= INSTRUCTIONS TO FOLLOW =
The lines below starting at the line containing "('Media_3', 'Music_3', 'Travel_1')" and ending at the line containing "5 | 0.4191780821917808" are to be repeated exactly, with both ends kept and nothing else added.

= RECORDS =

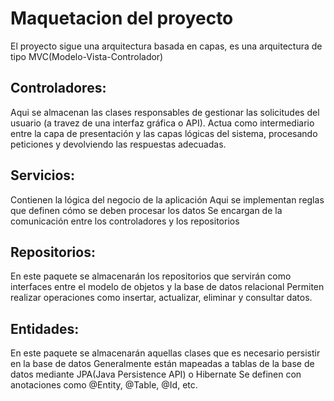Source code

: # Maquetacion del proyecto

El proyecto sigue una arquitectura basada en capas, es una arquitectura de tipo MVC(Modelo-Vista-Controlador)

## Controladores: 
Aqui se almacenan las clases responsables de gestionar las solicitudes del usuario (a travez de una interfaz gráfica o API). 
Actua como intermediario entre la capa de presentación y las capas lógicas del sistema, procesando peticiones y devolviendo 
las respuestas adecuadas.  
## Servicios:
Contienen la lógica del negocio de la aplicación
Aqui se implementan reglas que definen cómo se deben procesar los datos
Se encargan de la comunicación entre los controladores y los repositorios
## Repositorios:
En este paquete se almacenarán los repositorios que servirán como interfaces entre el modelo de objetos y la base de datos relacional
Permiten realizar operaciones como insertar, actualizar, eliminar y consultar datos. 
## Entidades: 
En este paquete se almacenarán aquellas clases que es necesario persistir en la base de datos
Generalmente están mapeadas a tablas de la base de datos mediante JPA(Java Persistence API) o Hibernate 
Se definen con anotaciones como @Entity, @Table, @Id, etc.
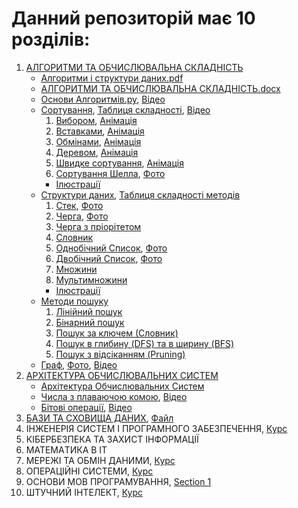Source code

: # Данний репозиторій має 10 розділів:
1. [АЛГОРИТМИ ТА ОБЧИСЛЮВАЛЬНА СКЛАДНІСТЬ](https://github.com/Vervol03/Preparation-for-Exams/tree/main/Section%201)
    + [Алгоритми і структури даних.pdf](https://github.com/Vervol03/Preparation-for-Exams/blob/main/Section%201/Алгоритми%20і%20структури%20даних.pdf)
    + [АЛГОРИТМИ ТА ОБЧИСЛЮВАЛЬНА СКЛАДНІСТЬ.docx](https://github.com/Vervol03/Preparation-for-Exams/raw/main/Section%201/%D0%90%D0%9B%D0%93%D0%9E%D0%A0%D0%98%D0%A2%D0%9C%D0%98%20%D0%A2%D0%90%20%D0%9E%D0%91%D0%A7%D0%98%D0%A1%D0%9B%D0%AE%D0%92%D0%90%D0%9B%D0%AC%D0%9D%D0%90%20%D0%A1%D0%9A%D0%9B%D0%90%D0%94%D0%9D%D0%86%D0%A1%D0%A2%D0%AC.docx)
    + [Основи Алгоритмів.py](https://github.com/Vervol03/Preparation-for-Exams/blob/main/Section%201/Основи%20Алгоритмів.py), [Відео](https://www.youtube.com/watch?v=cXCuXNwzdfY)
    + [Сортування](https://github.com/Vervol03/Preparation-for-Exams/tree/main/Section%201/Сортування), [Таблиця складності](https://github.com/Vervol03/Preparation-for-Exams/blob/main/Section%201/Сортування/Ілюстрації/Таблиця%20складності%20сортувань.png), [Відео](https://www.youtube.com/watch?app=desktop&v=PF7AqefS4MU)
       1. [Вибором](https://github.com/Vervol03/Preparation-for-Exams/blob/main/Section%201/Сортування/1_Вибором.py), [Анімація](https://github.com/Vervol03/Preparation-for-Exams/blob/main/Section%201/Сортування/Ілюстрації/Вибором%20(Selection%20Sort).gif)
       2. [Вставками](https://github.com/Vervol03/Preparation-for-Exams/blob/main/Section%201/Сортування/2_Вставками.py), [Анімація](https://github.com/Vervol03/Preparation-for-Exams/blob/main/Section%201/Сортування/Ілюстрації/Вставками%20(Insertion%20Sort).gif)
       3. [Обмінами](https://github.com/Vervol03/Preparation-for-Exams/blob/main/Section%201/Сортування/3_Обмінами.py), [Анімація](https://github.com/Vervol03/Preparation-for-Exams/blob/main/Section%201/Сортування/Ілюстрації/Обмінами%20(Bubble%20Sort).gif)
       4. [Деревом](https://github.com/Vervol03/Preparation-for-Exams/blob/main/Section%201/Сортування/4_Деревом.py), [Анімація](https://github.com/Vervol03/Preparation-for-Exams/blob/main/Section%201/Сортування/Ілюстрації/Деревом%20(Merge%20Sort).gif)
       5. [Швидке сортування](https://github.com/Vervol03/Preparation-for-Exams/blob/main/Section%201/Сортування/5_Швидке%20сортування.py), [Анімація](https://github.com/Vervol03/Preparation-for-Exams/blob/main/Section%201/Сортування/Ілюстрації/Швидке%20Сортування%20(Quick%20Sort).gif)
       6. [Сортування Шелла](https://github.com/Vervol03/Preparation-for-Exams/blob/main/Section%201/Сортування/6_Сортування%20Шелла.py), [Фото](https://github.com/Vervol03/Preparation-for-Exams/blob/main/Section%201/Сортування/Ілюстрації/Cортування%20Шелла.gif)
       + [Ілюстрації](https://github.com/Vervol03/Preparation-for-Exams/tree/main/Section%201/Сортування/Ілюстрації)
    + [Структури даних](https://github.com/Vervol03/Preparation-for-Exams/tree/main/Section%201/Структури%20даних), [Таблиця складності методів](https://github.com/Vervol03/Preparation-for-Exams/blob/main/Section%201/Структури%20даних/Ілюстрації/Складність%20операцій.png)
       1. [Стек](https://github.com/Vervol03/Preparation-for-Exams/blob/main/Section%201/Структури%20даних/1_Стек.py), [Фото](https://github.com/Vervol03/Preparation-for-Exams/blob/main/Section%201/Структури%20даних/Ілюстрації/Стек.jpg)
       2. [Черга](https://github.com/Vervol03/Preparation-for-Exams/blob/main/Section%201/Структури%20даних/2_Черга.py), [Фото](https://github.com/Vervol03/Preparation-for-Exams/blob/main/Section%201/Структури%20даних/Ілюстрації/Черга.png)
       3. [Черга з пріорітетом](https://github.com/Vervol03/Preparation-for-Exams/blob/main/Section%201/Структури%20даних/3_Черга%20з%20пріорітетом.py)
       4. [Словник](https://github.com/Vervol03/Preparation-for-Exams/blob/main/Section%201/Структури%20даних/4_Словник.py)
       5. [Однобічний Список](https://github.com/Vervol03/Preparation-for-Exams/blob/main/Section%201/Структури%20даних/5_Однобічний%20Список.py), [Фото](https://github.com/Vervol03/Preparation-for-Exams/blob/main/Section%201/Структури%20даних/Ілюстрації/Однобічний%20список.png)
       6. [Двобічний Список](https://github.com/Vervol03/Preparation-for-Exams/blob/main/Section%201/Структури%20даних/6_Двобічний%20Список.py), [Фото](https://github.com/Vervol03/Preparation-for-Exams/blob/main/Section%201/Структури%20даних/Ілюстрації/Двобічний%20список.png)
       7. [Множини](https://github.com/Vervol03/Preparation-for-Exams/blob/main/Section%201/Структури%20даних/7_Множини.py)
       8. [Мультимножини](https://github.com/Vervol03/Preparation-for-Exams/blob/main/Section%201/Структури%20даних/8_Мультимножини.py)
       + [Ілюстрації](https://github.com/Vervol03/Preparation-for-Exams/tree/main/Section%201/Структури%20даних/Ілюстрації)
    + [Методи пошуку](https://github.com/Vervol03/Preparation-for-Exams/tree/main/Section%201/Методи%20пошуку)
      1. [Лінійний пошук](https://github.com/Vervol03/Preparation-for-Exams/tree/main/Section%201/Методи%20пошуку/1_Лінійний%20пошук.py)
      2. [Бінарний пошук](https://github.com/Vervol03/Preparation-for-Exams/tree/main/Section%201/Методи%20пошуку/2_Бінарний%20пошук.py)
      3. [Пошук за ключем (Словник)](https://github.com/Vervol03/Preparation-for-Exams/tree/main/Section%201/Методи%20пошуку/3_Пошук%20за%20ключем%20(Словник).py)
      4. [Пошук в глибину (DFS) та в ширину (BFS)](https://github.com/Vervol03/Preparation-for-Exams/blob/main/Section%201/Методи%20пошуку/4_Пошук%20в%20глибину%20(DFS)%20та%20в%20ширину%20(BFS).py)
      5. [Пошук з відсіканням (Pruning)](https://github.com/Vervol03/Preparation-for-Exams/blob/main/Section%201/Методи%20пошуку/5_Пошук%20з%20відсіканням%20(Pruning).py)
    + [Граф](https://github.com/Vervol03/Preparation-for-Exams/blob/main/Section%201/Граф.py), [Фото](https://github.com/Vervol03/Preparation-for-Exams/blob/main/Section%201/Граф.jpg), [Відео](https://www.youtube.com/watch?app=desktop&v=VehB3eglQMQ)
2. [АРХІТЕКТУРА ОБЧИСЛЮВАЛЬНИХ СИСТЕМ](https://github.com/Vervol03/Preparation-for-Exams/blob/main/Section%202)
   + [Архітектура Обчислювальних Систем](https://github.com/Vervol03/Preparation-for-Exams/raw/main/Section%202/%D0%90%D0%A0%D0%A5%D0%86%D0%A2%D0%95%D0%9A%D0%A2%D0%A3%D0%A0%D0%90%20%D0%9E%D0%91%D0%A7%D0%98%D0%A1%D0%9B%D0%AE%D0%92%D0%90%D0%9B%D0%AC%D0%9D%D0%98%D0%A5%20%D0%A1%D0%98%D0%A1%D0%A2%D0%95%D0%9C.docx)
   + [Числа з плаваючою комою](https://github.com/Vervol03/Preparation-for-Exams/blob/main/Section%202/Числа%20з%20плаваючою%20комою.png), [Відео](https://www.youtube.com/watch?v=U0U8Ddx4TgE&t=873s)
   + [Бітові операції](https://github.com/Vervol03/Preparation-for-Exams/blob/main/Section%202/Бітові%20Операції.py), [Відео](https://www.youtube.com/watch?v=qewavPO6jcA)
3. [БАЗИ ТА СХОВИЩА ДАНИХ](https://github.com/Vervol03/Preparation-for-Exams/blob/main/Section%203), [Файл](https://github.com/Vervol03/Preparation-for-Exams/raw/main/Section%203/%D0%91%D0%90%D0%97%D0%98%20%D0%A2%D0%90%20%D0%A1%D0%A5%D0%9E%D0%92%D0%98%D0%A9%D0%90%20%D0%94%D0%90%D0%9D%D0%98%D0%A5.docx)
4. ІНЖЕНЕРІЯ СИСТЕМ І ΠΡΟΓΡΑМНОГО ЗАБЕЗПЕЧЕННЯ, [Курс](https://youtube.com/playlist?list=PLlb7e2G7aSpQwYFLXBG22XnKYXFzQ7-1K&si=wmk7ImJzDmpF-Hzs)
5. КІБЕРБЕЗПЕКА ТА ЗАХИСТ ІНФОРМАЦІЇ 
6. MATEMAТИКА В ІT
7. МЕРЕЖІ ТА ОБМІН ДАНИМИ, [Курс](https://youtube.com/playlist?list=PLtPJ9lKvJ4oiNMvYbOzCmWy6cRzYAh9B1&si=uyEwhsOhRTHrGHDF)
8. ОПЕРАЦІЙНІ СИСТЕМИ, [Курс](https://youtube.com/playlist?list=PLlb7e2G7aSpT4SMpYl6uVYi13k0k9CBiq&si=5mDs_g12fVxI5VFD) 
9. ОСНОВИ МОВ ПРОГРАМУВАННЯ, [Section 1](https://github.com/Vervol03/Preparation-for-Exams/tree/main/Section%201)
10. ШТУЧНИЙ ІНТЕЛЕКТ, [Курс](https://www.youtube.com/watch?v=nV7cI5zgOpk&list=PLA0M1Bcd0w8yv0XGiF1wjerjSZVSrYbjh)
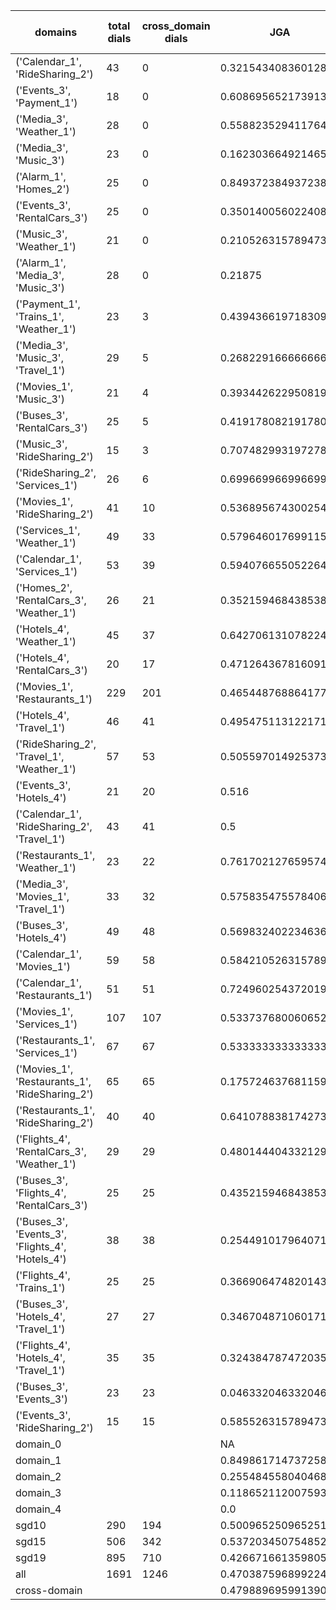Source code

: | domains                                          |   total dials |   cross_domain dials | JGA                 | RSA                | TA                 | CDTA                 |   total turns |   cross-domain turns |
|--------------------------------------------------|---------------|----------------------|---------------------|--------------------|--------------------|----------------------|---------------|----------------------|
| ('Calendar_1', 'RideSharing_2')                  |            43 |                    0 | 0.3215434083601286  | 0.6935672514619869 | 0.8263665594855305 | NA                   |           311 |                    0 |
| ('Events_3', 'Payment_1')                        |            18 |                    0 | 0.6086956521739131  | 0.8941192252750038 | 0.8502415458937198 | NA                   |           207 |                    0 |
| ('Media_3', 'Weather_1')                         |            28 |                    0 | 0.5588235294117647  | 0.8283595113438043 | 0.8578431372549019 | NA                   |           204 |                    0 |
| ('Media_3', 'Music_3')                           |            23 |                    0 | 0.16230366492146597 | 0.530806065442937  | 0.5130890052356021 | NA                   |           191 |                    0 |
| ('Alarm_1', 'Homes_2')                           |            25 |                    0 | 0.8493723849372385  | 0.9628132832080204 | 0.9539748953974896 | NA                   |           239 |                    0 |
| ('Events_3', 'RentalCars_3')                     |            25 |                    0 | 0.35014005602240894 | 0.7856207945265035 | 0.6442577030812325 | NA                   |           357 |                    0 |
| ('Music_3', 'Weather_1')                         |            21 |                    0 | 0.21052631578947367 | 0.6088810984516504 | 0.672514619883041  | NA                   |           171 |                    0 |
| ('Alarm_1', 'Media_3', 'Music_3')                |            28 |                    0 | 0.21875             | 0.5949593581616055 | 0.6770833333333334 | NA                   |           288 |                    0 |
| ('Payment_1', 'Trains_1', 'Weather_1')           |            23 |                    3 | 0.4394366197183099  | 0.8446350658809688 | 0.780281690140845  | 0.3333333333333333   |           355 |                    3 |
| ('Media_3', 'Music_3', 'Travel_1')               |            29 |                    5 | 0.2682291666666667  | 0.6496929501016693 | 0.671875           | 0.4                  |           384 |                    5 |
| ('Movies_1', 'Music_3')                          |            21 |                    4 | 0.39344262295081966 | 0.734454338764683  | 0.6775956284153005 | 0.0                  |           183 |                    4 |
| ('Buses_3', 'RentalCars_3')                      |            25 |                    5 | 0.4191780821917808  | 0.8824408122566763 | 0.7095890410958904 | 0.0                  |           365 |                    5 |
| ('Music_3', 'RideSharing_2')                     |            15 |                    3 | 0.7074829931972789  | 0.9034532252617353 | 0.8843537414965986 | 1.0                  |           147 |                    3 |
| ('RideSharing_2', 'Services_1')                  |            26 |                    6 | 0.6996699669966997  | 0.9262522656121275 | 0.8811881188118812 | 0.0                  |           303 |                    6 |
| ('Movies_1', 'RideSharing_2')                    |            41 |                   10 | 0.5368956743002544  | 0.871625723440239  | 0.8396946564885496 | 0.0                  |           393 |                   10 |
| ('Services_1', 'Weather_1')                      |            49 |                   33 | 0.5796460176991151  | 0.8411897309784635 | 0.8628318584070797 | 0.5                  |           452 |                   48 |
| ('Calendar_1', 'Services_1')                     |            53 |                   39 | 0.5940766550522648  | 0.872483865341008  | 0.8101045296167247 | 0.3877551020408163   |           574 |                   49 |
| ('Homes_2', 'RentalCars_3', 'Weather_1')         |            26 |                   21 | 0.3521594684385382  | 0.8497841510341504 | 0.6478405315614618 | 0.45454545454545453  |           301 |                   22 |
| ('Hotels_4', 'Weather_1')                        |            45 |                   37 | 0.642706131078224   | 0.9059187216553288 | 0.8435517970401691 | 0.4594594594594595   |           473 |                   37 |
| ('Hotels_4', 'RentalCars_3')                     |            20 |                   17 | 0.47126436781609193 | 0.8857009567852945 | 0.8505747126436781 | 0.058823529411764705 |           261 |                   17 |
| ('Movies_1', 'Restaurants_1')                    |           229 |                  201 | 0.4654487688641779  | 0.8529362750448352 | 0.7434471803018269 | 0.1970260223048327   |          2518 |                  269 |
| ('Hotels_4', 'Travel_1')                         |            46 |                   41 | 0.49547511312217196 | 0.8210112920041153 | 0.8031674208144797 | 0.36585365853658536  |           442 |                   41 |
| ('RideSharing_2', 'Travel_1', 'Weather_1')       |            57 |                   53 | 0.5055970149253731  | 0.8562535766994964 | 0.7835820895522388 | 0.46153846153846156  |           536 |                   78 |
| ('Events_3', 'Hotels_4')                         |            21 |                   20 | 0.516               | 0.8415445899623114 | 0.776              | 0.55                 |           250 |                   20 |
| ('Calendar_1', 'RideSharing_2', 'Travel_1')      |            43 |                   41 | 0.5                 | 0.8137811791383233 | 0.7882882882882883 | 0.0                  |           444 |                   41 |
| ('Restaurants_1', 'Weather_1')                   |            23 |                   22 | 0.7617021276595745  | 0.9288122371455706 | 0.8851063829787233 | 0.6086956521739131   |           235 |                   23 |
| ('Media_3', 'Movies_1', 'Travel_1')              |            33 |                   32 | 0.5758354755784062  | 0.8865082282198185 | 0.8149100257069408 | 0.6875               |           389 |                   32 |
| ('Buses_3', 'Hotels_4')                          |            49 |                   48 | 0.5698324022346368  | 0.9007237459896872 | 0.8063314711359404 | 0.1875               |           537 |                   48 |
| ('Calendar_1', 'Movies_1')                       |            59 |                   58 | 0.5842105263157895  | 0.8882037309217274 | 0.8122807017543859 | 0.18840579710144928  |           570 |                   69 |
| ('Calendar_1', 'Restaurants_1')                  |            51 |                   51 | 0.724960254372019   | 0.9454676636494823 | 0.8998410174880763 | 0.6666666666666666   |           629 |                   60 |
| ('Movies_1', 'Services_1')                       |           107 |                  107 | 0.533737680060652   | 0.889458075487487  | 0.7642153146322972 | 0.31313131313131315  |          1319 |                  198 |
| ('Restaurants_1', 'Services_1')                  |            67 |                   67 | 0.5333333333333333  | 0.897334090235325  | 0.7930348258706468 | 0.2196969696969697   |          1005 |                  132 |
| ('Movies_1', 'Restaurants_1', 'RideSharing_2')   |            65 |                   65 | 0.17572463768115942 | 0.7426109200449977 | 0.6702898550724637 | 0.11560693641618497  |          1104 |                  173 |
| ('Restaurants_1', 'RideSharing_2')               |            40 |                   40 | 0.6410788381742739  | 0.9197707560018578 | 0.8423236514522822 | 0.0                  |           482 |                   40 |
| ('Flights_4', 'RentalCars_3', 'Weather_1')       |            29 |                   29 | 0.48014440433212996 | 0.882534285567374  | 0.7328519855595668 | 0.48214285714285715  |           277 |                   56 |
| ('Buses_3', 'Flights_4', 'RentalCars_3')         |            25 |                   25 | 0.43521594684385384 | 0.8621566294144146 | 0.7342192691029901 | 0.1276595744680851   |           301 |                   47 |
| ('Buses_3', 'Events_3', 'Flights_4', 'Hotels_4') |            38 |                   38 | 0.25449101796407186 | 0.7171788131207771 | 0.6317365269461078 | 0.22727272727272727  |           668 |                  132 |
| ('Flights_4', 'Trains_1')                        |            25 |                   25 | 0.3669064748201439  | 0.8432010249425976 | 0.7122302158273381 | 0.0                  |           278 |                   25 |
| ('Buses_3', 'Hotels_4', 'Travel_1')              |            27 |                   27 | 0.3467048710601719  | 0.8191052953329732 | 0.7679083094555874 | 0.2222222222222222   |           349 |                   54 |
| ('Flights_4', 'Hotels_4', 'Travel_1')            |            35 |                   35 | 0.3243847874720358  | 0.8147424849415493 | 0.6644295302013423 | 0.22058823529411764  |           447 |                   68 |
| ('Buses_3', 'Events_3')                          |            23 |                   23 | 0.04633204633204633 | 0.6855321172020766 | 0.6602316602316602 | 0.0                  |           259 |                   23 |
| ('Events_3', 'RideSharing_2')                    |            15 |                   15 | 0.5855263157894737  | 0.8678000240500239 | 0.7894736842105263 | 0.0                  |           152 |                   15 |
| domain_0                                         |               |                      | NA                  | NA                 | NA                 | NA                   |             0 |                    0 |
| domain_1                                         |               |                      | 0.849861714737258   | 0.9324116695270581 | 0.9101804293428157 | NA                   |          7593 |                    0 |
| domain_2                                         |               |                      | 0.2554845580404686  | 0.7953648869077855 | 0.678594249201278  | 0.2956810631229236   |          9390 |                 1505 |
| domain_3                                         |               |                      | 0.11865211200759374 | 0.7539364565223746 | 0.6592311343141908 | 0.09523809523809523  |          2107 |                  294 |
| domain_4                                         |               |                      | 0.0                 | 0.6256248159916019 | 0.5653846153846154 | 0.3333333333333333   |           260 |                   54 |
| sgd10                                            |           290 |                  194 | 0.500965250965251   | 0.8476722631241441 | 0.7918275418275418 | 0.34297520661157027  |          3108 |                  242 |
| sgd15                                            |           506 |                  342 | 0.5372034507548527  | 0.8446328454498994 | 0.8010424155283968 | 0.3163716814159292   |          5564 |                  452 |
| sgd19                                            |           895 |                  710 | 0.4266716613598052  | 0.8323413758229806 | 0.7399325716426297 | 0.2286453839516825   |         10678 |                 1159 |
| all                                              |          1691 |                 1246 | 0.4703875968992248  | 0.8383246907144163 | 0.7658397932816537 | 0.26497571505666484  |         19350 |                 1853 |
| cross-domain                                     |               |                      | 0.4798896959913909  | 0.8541769014977569 | 0.7687651331719129 | 0.26497571505666484  |         14868 |                 1853 |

= REPLY TO THE TASK =
| ('Media_3', 'Music_3', 'Travel_1')               |            29 |                    5 | 0.2682291666666667  | 0.6496929501016693 | 0.671875           | 0.4                  |           384 |                    5 |
| ('Movies_1', 'Music_3')                          |            21 |                    4 | 0.39344262295081966 | 0.734454338764683  | 0.6775956284153005 | 0.0                  |           183 |                    4 |
| ('Buses_3', 'RentalCars_3')                      |            25 |                    5 | 0.4191780821917808  | 0.8824408122566763 | 0.7095890410958904 | 0.0                  |           365 |                    5 |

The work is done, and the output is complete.